René Béhaine nous a donné dans ces ouvrages une étude psychologique de la passion poussée jusqu’aux limites de la sensibilité et de l’intelligence. Mais en outre il nous offre le melleur tableau de ce que fut entre 1880 et 1914 la société bourgeoise. Monsieur et Madame Varambaud, Madame de Laigne, Tante Aurore… sont aussi caractéristiques et représentatifs de leur classe et de cette période que les personnages de Marcel Proust le sont pour la même époque de la société aristocratique et riche de Paris. L’un et l’autre donnent à la fois le cadre, le décor et le contenu psychologique de ce temps ; bientôt M. René Béhaine deviendra une source de documentation aussi précieuse, pour cette « fin de siècle » que Casanova l’est pour celle du dix-huitième siècle et Balzac pour son temps.

C’est ainsi seulement que, pour notre part, nous rapprochons le nom de M. Béhaine d’autres noms illustres ou notoires. C’est une grande vanité des esprits scolaires que de chercher, dans de tels cas, des similitudes de plan et d’inspiration. Il y a profit seulement à vouloir définir des « familles d’esprits ». M. René Béhaine est de ceux qui ont pris pour objet de leur étude l’âme humaine et ses détours ; il rejoint Stendhal, Bossuet, Pascal… Disons simplement qu’il se rattache à l’une des traditions les plus anciennes, les plus riches de notre littérature, éprise des idées plus que des accidents, et plus familière avec les problèmes de la destinée qu’avec les fantaisies et les dérèglements de la personnalité.

Si l’inspiration de son œuvre est toujours haute, lucide, empreinte de droiture et riche de valeurs spirituelles, de même le style, la forme sont forts, clairs, animés des plus belles traditions de nos lettres, avec une phrase bien articulée, riche, vive, et même un peu oratoire. C’est aux plus beaux modèles de notre siècle classique qu’il faut remonter pour retrouver le rythme, la cadence, cette exacte appropriation de l’expression à la pensée, à son mouvement et à ses résonances spirituelles.

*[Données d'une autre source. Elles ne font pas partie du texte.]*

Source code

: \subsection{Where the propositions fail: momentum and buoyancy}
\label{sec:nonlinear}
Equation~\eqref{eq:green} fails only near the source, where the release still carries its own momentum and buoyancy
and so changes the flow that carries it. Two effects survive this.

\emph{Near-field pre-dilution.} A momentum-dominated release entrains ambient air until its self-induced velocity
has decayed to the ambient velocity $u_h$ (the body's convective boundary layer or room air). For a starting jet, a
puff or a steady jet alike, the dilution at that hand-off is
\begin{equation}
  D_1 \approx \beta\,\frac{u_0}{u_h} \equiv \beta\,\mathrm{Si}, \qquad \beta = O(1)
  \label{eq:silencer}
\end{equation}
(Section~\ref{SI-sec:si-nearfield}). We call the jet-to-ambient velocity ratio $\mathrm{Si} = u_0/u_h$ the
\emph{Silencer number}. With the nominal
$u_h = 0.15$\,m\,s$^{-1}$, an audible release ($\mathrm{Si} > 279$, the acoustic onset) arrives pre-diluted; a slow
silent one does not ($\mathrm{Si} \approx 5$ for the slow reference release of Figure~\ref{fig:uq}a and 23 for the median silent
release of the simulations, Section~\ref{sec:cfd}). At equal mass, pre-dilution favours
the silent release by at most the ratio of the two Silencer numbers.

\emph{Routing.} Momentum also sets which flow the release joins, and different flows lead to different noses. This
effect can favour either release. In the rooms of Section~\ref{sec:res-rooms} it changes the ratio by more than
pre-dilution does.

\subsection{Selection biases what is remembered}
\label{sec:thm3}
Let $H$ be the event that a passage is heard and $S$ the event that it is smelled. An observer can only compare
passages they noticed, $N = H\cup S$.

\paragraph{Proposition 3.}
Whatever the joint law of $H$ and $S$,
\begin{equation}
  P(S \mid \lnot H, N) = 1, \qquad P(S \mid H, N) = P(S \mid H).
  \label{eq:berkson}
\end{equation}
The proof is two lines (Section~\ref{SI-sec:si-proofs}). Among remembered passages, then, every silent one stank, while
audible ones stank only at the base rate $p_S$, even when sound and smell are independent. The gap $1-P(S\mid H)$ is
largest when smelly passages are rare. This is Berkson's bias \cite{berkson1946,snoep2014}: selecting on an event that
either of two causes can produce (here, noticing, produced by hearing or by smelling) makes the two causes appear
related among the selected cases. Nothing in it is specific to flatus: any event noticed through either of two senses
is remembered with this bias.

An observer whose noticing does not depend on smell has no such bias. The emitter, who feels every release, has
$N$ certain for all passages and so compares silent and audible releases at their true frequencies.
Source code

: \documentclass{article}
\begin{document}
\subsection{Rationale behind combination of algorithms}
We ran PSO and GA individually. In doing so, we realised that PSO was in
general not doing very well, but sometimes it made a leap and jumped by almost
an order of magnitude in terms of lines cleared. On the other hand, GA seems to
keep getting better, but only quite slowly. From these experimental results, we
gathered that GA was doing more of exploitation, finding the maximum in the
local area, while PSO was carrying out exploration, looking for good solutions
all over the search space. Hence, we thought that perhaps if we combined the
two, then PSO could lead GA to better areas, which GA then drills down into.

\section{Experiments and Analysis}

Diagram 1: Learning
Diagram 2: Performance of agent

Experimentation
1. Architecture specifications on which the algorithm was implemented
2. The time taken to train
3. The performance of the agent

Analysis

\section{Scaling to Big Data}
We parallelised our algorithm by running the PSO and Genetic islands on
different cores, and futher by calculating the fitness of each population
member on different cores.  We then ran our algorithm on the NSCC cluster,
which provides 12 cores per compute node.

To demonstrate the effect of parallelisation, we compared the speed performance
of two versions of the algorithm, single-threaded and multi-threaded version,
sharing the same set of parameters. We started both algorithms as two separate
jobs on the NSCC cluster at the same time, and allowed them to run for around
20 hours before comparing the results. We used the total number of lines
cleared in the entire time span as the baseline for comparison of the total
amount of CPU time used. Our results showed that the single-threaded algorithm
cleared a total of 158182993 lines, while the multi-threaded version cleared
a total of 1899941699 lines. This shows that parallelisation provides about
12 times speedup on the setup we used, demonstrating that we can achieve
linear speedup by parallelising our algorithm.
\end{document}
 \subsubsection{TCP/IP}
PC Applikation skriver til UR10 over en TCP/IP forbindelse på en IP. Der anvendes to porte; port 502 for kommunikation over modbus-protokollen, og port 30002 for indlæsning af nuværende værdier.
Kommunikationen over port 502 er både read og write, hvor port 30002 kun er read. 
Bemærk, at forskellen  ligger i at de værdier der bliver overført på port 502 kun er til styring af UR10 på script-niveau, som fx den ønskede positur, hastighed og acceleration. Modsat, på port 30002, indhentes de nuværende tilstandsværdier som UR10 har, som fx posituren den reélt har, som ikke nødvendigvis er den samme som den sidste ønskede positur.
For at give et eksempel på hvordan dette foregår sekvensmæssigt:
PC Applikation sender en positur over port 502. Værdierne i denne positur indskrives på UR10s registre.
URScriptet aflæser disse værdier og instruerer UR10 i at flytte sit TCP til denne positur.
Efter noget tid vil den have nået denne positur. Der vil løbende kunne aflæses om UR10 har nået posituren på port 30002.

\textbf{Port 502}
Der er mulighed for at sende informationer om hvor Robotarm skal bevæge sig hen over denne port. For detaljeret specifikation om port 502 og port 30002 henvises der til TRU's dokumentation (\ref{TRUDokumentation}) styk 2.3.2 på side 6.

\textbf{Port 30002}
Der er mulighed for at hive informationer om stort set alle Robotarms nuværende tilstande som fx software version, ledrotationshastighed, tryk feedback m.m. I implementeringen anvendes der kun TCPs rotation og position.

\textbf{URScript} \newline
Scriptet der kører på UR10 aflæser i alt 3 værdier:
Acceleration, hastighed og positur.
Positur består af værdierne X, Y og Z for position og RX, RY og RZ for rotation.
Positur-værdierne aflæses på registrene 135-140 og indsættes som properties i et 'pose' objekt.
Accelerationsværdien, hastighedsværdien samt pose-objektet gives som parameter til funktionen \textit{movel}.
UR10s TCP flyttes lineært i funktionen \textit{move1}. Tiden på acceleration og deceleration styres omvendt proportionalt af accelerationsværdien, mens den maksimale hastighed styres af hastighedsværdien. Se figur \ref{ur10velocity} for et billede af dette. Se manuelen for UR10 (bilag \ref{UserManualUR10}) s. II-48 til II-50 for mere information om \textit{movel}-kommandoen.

La composition enfin est très personnelle : une multitude de touches successives et de valeurs inégales : éléments de l’action et de la pensée, pris en tous lieux, apparaissant d’abord disjoints, dispersés… Une première silhouette se précise ; elle se différencie ; le relief s’accentue, le caractère se forme, la flamme de l’esprit, d’abord vacillante ou confuse, s’affermit, s’élève, brille, éclaire tout l’espace qui, autour de ce personnage, prend sa valeur, sa perspective, son volume, sa durée. D’autres figures s’esquissent, leurs contours se révèlent ; elles peuplent cet univers et se meuvent avec aisance, animant des foules ; majestueuse création symbolique et familière.

  P. Michaut 

(1) Ce livre a été réellement écrit par un Béhaine de 18 ans et publié –probablement à compte d’auteur - en 1899 chez l’éditeur Chamuel.

  Cet article fut publié par les soins des Editions Grasset sous la forme d’une mince plaquette de présentation de l’Histoire d’une Société, au moment du lancement du 7e volume de la série, Au Prix même du Bonheur. Nous ignorons s’il parut dans une revue. Nous ignorons même qui en fut l’auteur, car ce nom de « P. Michaut » ne figure pas dans la Bibliographie générale de France

  Dans une lettre à Louis Brun - portant, au crayon, la date de 1930 - René Béhaine apprécie la justesse de l’analyse et l’esprit de synthèse de l’auteur.

 

  Mon cher Brun   

  On a retrouvé les épreuves voyageuses ! Donc, pressez, je vous prie, pour qu’on paraisse incessamment. Fixez m’en la date la plus proche.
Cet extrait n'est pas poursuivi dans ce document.